Vergiye karşı direnç yöntemlerinden biri de vergiden kaçınmadır. Başka bir değişle vergi avantajları bilinen ve vergi planlamasının kapsamını oluşturan “vergiden kaçınma” olgusu, vergi kanunlarında düzenlenmiş ve uygulanmaları uygun bulunan verginin ödenmesini geciktiren ve/veya ortadan kaldıran hükümlere dayanmaktadır.

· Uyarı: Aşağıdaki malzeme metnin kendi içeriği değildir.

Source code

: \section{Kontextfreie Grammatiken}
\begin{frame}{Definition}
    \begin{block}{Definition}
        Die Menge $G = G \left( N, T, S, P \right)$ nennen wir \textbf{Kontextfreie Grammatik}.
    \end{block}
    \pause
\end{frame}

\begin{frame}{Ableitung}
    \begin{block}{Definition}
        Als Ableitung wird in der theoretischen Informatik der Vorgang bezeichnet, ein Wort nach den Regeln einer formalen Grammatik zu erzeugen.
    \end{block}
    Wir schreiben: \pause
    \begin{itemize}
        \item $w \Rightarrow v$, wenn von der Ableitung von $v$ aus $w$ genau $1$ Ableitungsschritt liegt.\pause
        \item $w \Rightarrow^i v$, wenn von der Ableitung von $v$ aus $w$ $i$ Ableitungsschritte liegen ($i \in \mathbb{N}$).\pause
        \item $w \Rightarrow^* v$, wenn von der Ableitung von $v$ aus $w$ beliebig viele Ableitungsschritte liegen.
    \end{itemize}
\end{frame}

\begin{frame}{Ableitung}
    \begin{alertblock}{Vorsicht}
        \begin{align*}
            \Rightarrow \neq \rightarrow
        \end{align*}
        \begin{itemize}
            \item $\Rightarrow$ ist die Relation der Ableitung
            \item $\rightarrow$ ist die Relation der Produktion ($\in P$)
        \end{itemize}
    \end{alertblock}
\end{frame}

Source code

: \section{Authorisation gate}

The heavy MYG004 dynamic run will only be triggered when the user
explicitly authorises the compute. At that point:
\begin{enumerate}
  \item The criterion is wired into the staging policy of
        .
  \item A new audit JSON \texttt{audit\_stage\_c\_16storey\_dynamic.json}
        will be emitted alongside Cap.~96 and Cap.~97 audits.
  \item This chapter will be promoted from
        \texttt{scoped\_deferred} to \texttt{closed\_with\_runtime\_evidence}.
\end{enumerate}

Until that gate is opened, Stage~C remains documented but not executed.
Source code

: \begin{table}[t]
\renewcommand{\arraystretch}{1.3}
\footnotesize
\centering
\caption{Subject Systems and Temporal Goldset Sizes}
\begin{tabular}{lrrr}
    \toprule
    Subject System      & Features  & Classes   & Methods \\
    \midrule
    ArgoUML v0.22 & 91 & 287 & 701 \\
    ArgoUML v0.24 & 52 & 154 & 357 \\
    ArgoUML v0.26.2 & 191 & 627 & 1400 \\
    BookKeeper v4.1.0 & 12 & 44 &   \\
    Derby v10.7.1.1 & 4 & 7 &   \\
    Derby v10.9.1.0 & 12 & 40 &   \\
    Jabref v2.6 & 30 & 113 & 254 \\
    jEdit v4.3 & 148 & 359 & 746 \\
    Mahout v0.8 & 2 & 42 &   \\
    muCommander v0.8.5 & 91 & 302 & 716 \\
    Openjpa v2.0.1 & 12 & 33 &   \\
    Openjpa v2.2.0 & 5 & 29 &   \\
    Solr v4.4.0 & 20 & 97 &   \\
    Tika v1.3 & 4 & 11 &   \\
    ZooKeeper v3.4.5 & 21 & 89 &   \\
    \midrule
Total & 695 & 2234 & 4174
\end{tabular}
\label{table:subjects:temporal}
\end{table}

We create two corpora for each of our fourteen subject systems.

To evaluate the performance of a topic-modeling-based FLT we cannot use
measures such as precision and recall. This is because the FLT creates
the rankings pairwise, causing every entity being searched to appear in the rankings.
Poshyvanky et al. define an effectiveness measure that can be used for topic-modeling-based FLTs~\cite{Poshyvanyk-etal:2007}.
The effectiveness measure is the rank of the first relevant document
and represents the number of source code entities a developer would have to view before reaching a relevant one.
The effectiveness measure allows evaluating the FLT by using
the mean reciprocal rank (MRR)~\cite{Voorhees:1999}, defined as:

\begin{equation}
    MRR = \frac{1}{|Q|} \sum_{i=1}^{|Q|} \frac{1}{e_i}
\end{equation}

Bu faaliyetlerin neden olduğu vergi kayıp ve kaçaklarını azaltmak ve kayıtdışı ile mücadele etmek için vergi hukukunda koruyucu müesseseler geliştirilmiştir. Bu müesseselerin bazıları otomatik denetleme işlevine sahip vergi güvenlik önlemleri şeklinde olmakta, bazıları da insan faktöründen yararlanarak yoklamadan vergi incelemesine kadar uzanan vergi denetimi ile gerçekleştirilmektedir. Ancak vergi kaçınmada vergi kaybı hukuki olarak kabul edilmektedir. Buna rağmen bu yöntemin bugünlerde Kızılay üzerinde gerçekleştirilen hukuki istismar uygulamalara rastlanılmaktadır.

———————————————-

[1] Osmanlı İmparatorluğu’nda yaşanan Celali İsyanları’nın çıkış nedeni vergiye karşı gösterilen tepkidir.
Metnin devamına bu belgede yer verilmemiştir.